Patel Realty Ltd., the real estate unit of Indian construction company Patel Engineering Ltd. (PEC), expects profit to double this year on rising demand for homes in the world’s second-fastest growing major economy.
The developer may post a profit of as much as 400 million rupees ($8.2 million) in the year ending in March, compared with about 200 million rupees in the previous 12 months, Managing Director Rupen Patel said in an interview in Mumbai today. Earnings may gain about 80 percent next year, he said.

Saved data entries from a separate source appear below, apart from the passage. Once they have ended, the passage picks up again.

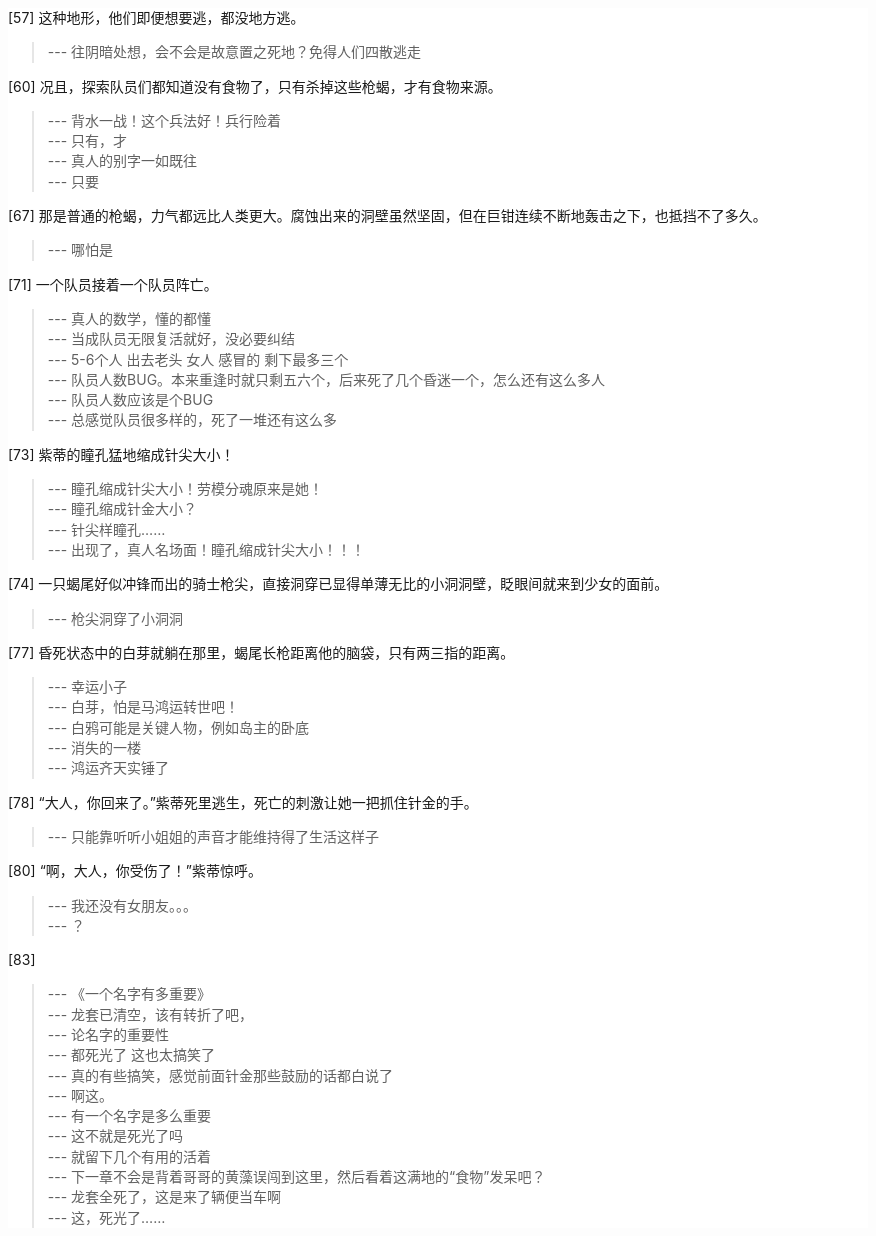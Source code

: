 [57] 这种地形，他们即便想要逃，都没地方逃。
>--- 往阴暗处想，会不会是故意置之死地？免得人们四散逃走<br>

[60] 况且，探索队员们都知道没有食物了，只有杀掉这些枪蝎，才有食物来源。
>--- 背水一战！这个兵法好！兵行险着<br>
>--- 只有，才<br>
>--- 真人的别字一如既往<br>
>--- 只要<br>

[67] 那是普通的枪蝎，力气都远比人类更大。腐蚀出来的洞壁虽然坚固，但在巨钳连续不断地轰击之下，也抵挡不了多久。
>--- 哪怕是<br>

[71] 一个队员接着一个队员阵亡。
>--- 真人的数学，懂的都懂<br>
>--- 当成队员无限复活就好，没必要纠结<br>
>--- 5-6个人  出去老头  女人   感冒的   剩下最多三个<br>
>--- 队员人数BUG。本来重逢时就只剩五六个，后来死了几个昏迷一个，怎么还有这么多人<br>
>--- 队员人数应该是个BUG<br>
>--- 总感觉队员很多样的，死了一堆还有这么多<br>

[73] 紫蒂的瞳孔猛地缩成针尖大小！
>--- 瞳孔缩成针尖大小！劳模分魂原来是她！<br>
>--- 瞳孔缩成针金大小？<br>
>--- 针尖样瞳孔……<br>
>--- 出现了，真人名场面！瞳孔缩成针尖大小！！！<br>

[74] 一只蝎尾好似冲锋而出的骑士枪尖，直接洞穿已显得单薄无比的小洞洞壁，眨眼间就来到少女的面前。
>--- 枪尖洞穿了小洞洞<br>

[77] 昏死状态中的白芽就躺在那里，蝎尾长枪距离他的脑袋，只有两三指的距离。
>--- 幸运小子<br>
>--- 白芽，怕是马鸿运转世吧！<br>
>--- 白鸦可能是关键人物，例如岛主的卧底<br>
>--- 消失的一楼<br>
>--- 鸿运齐天实锤了<br>

[78] “大人，你回来了。”紫蒂死里逃生，死亡的刺激让她一把抓住针金的手。
>--- 只能靠听听小姐姐的声音才能维持得了生活这样子<br>

[80] “啊，大人，你受伤了！”紫蒂惊呼。
>--- 我还没有女朋友。。。<br>
>--- ？<br>

[83] 
>--- 《一个名字有多重要》<br>
>--- 龙套已清空，该有转折了吧，<br>
>--- 论名字的重要性<br>
>--- 都死光了 这也太搞笑了<br>
>--- 真的有些搞笑，感觉前面针金那些鼓励的话都白说了<br>
>--- 啊这。<br>
>--- 有一个名字是多么重要<br>
>--- 这不就是死光了吗<br>
>--- 就留下几个有用的活着<br>
>--- 下一章不会是背着哥哥的黄藻误闯到这里，然后看着这满地的“食物”发呆吧？<br>
>--- 龙套全死了，这是来了辆便当车啊<br>
>--- 这，死光了……<br>
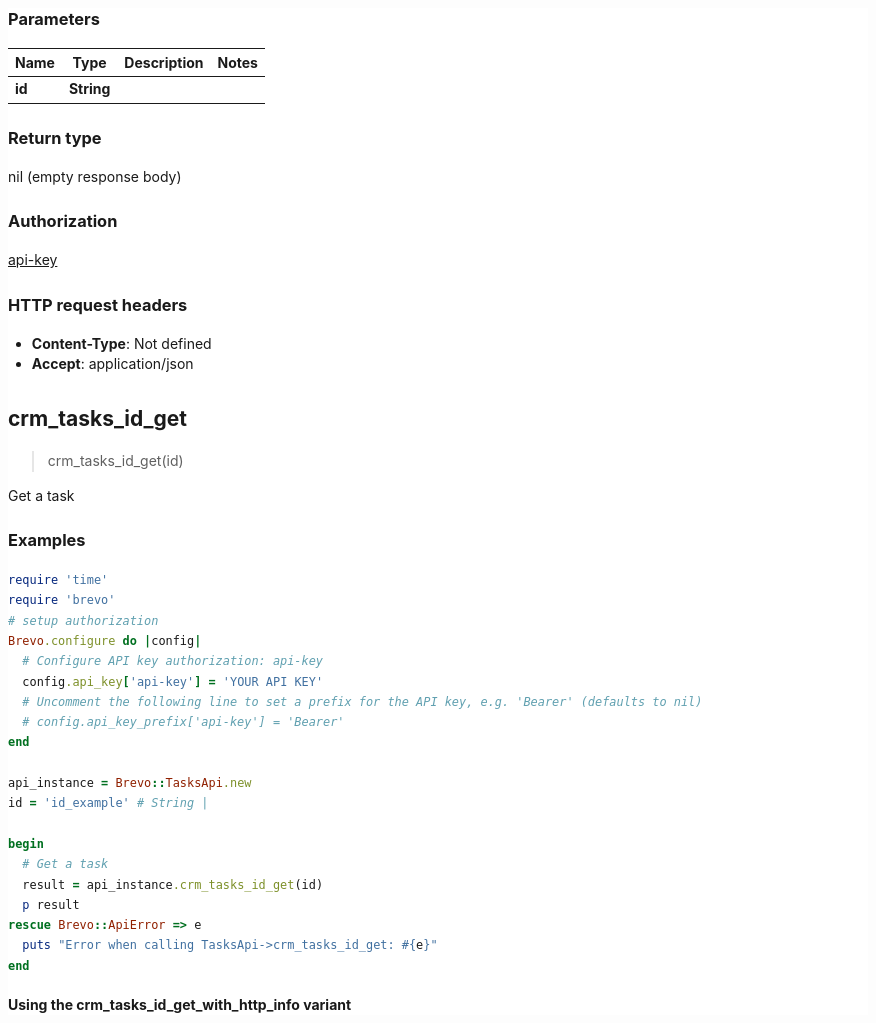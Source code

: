 ### Parameters

| Name | Type | Description | Notes |
| ---- | ---- | ----------- | ----- |
| **id** | **String** |  |  |

### Return type

nil (empty response body)

### Authorization

[api-key](../README.md#api-key)

### HTTP request headers

- **Content-Type**: Not defined
- **Accept**: application/json


## crm_tasks_id_get

> <Task> crm_tasks_id_get(id)

Get a task

### Examples

```ruby
require 'time'
require 'brevo'
# setup authorization
Brevo.configure do |config|
  # Configure API key authorization: api-key
  config.api_key['api-key'] = 'YOUR API KEY'
  # Uncomment the following line to set a prefix for the API key, e.g. 'Bearer' (defaults to nil)
  # config.api_key_prefix['api-key'] = 'Bearer'
end

api_instance = Brevo::TasksApi.new
id = 'id_example' # String | 

begin
  # Get a task
  result = api_instance.crm_tasks_id_get(id)
  p result
rescue Brevo::ApiError => e
  puts "Error when calling TasksApi->crm_tasks_id_get: #{e}"
end
```

#### Using the crm_tasks_id_get_with_http_info variant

Sales may double to as much as 3 billion rupees by the end of next year as the company expects to increase sales from office and residence projects in Mumbai and Bangalore, Patel said. India’s young population, low penetration of mortgages and rapid urbanization are helping boost home demand, UBS AG said in a report in May.
Mumbai-based Patel Realty has a land bank of 1,100 acres (4.4 million square meters), mostly in cities such as Hyderabad, Chennai, Bangalore and Mumbai. It has 7 million square feet (650,321 square meters) under development.
Patel Engineering rose 3.6 percent to 99.3 rupees at close in Mumbai today. The stock has dropped 67 percent this year, compared with BSE-500 index’s 18 percent decline.
The company is also setting up townships in Bangalore, the New Delhi suburb of Noida and Port Louis, the capital of Mauritius, under the brand ‘Neotown.’ Patel Realty will start its first residential project in the southern city of Hyderabad by year-end and aims to complete its first mall in Bangalore in two years, he said.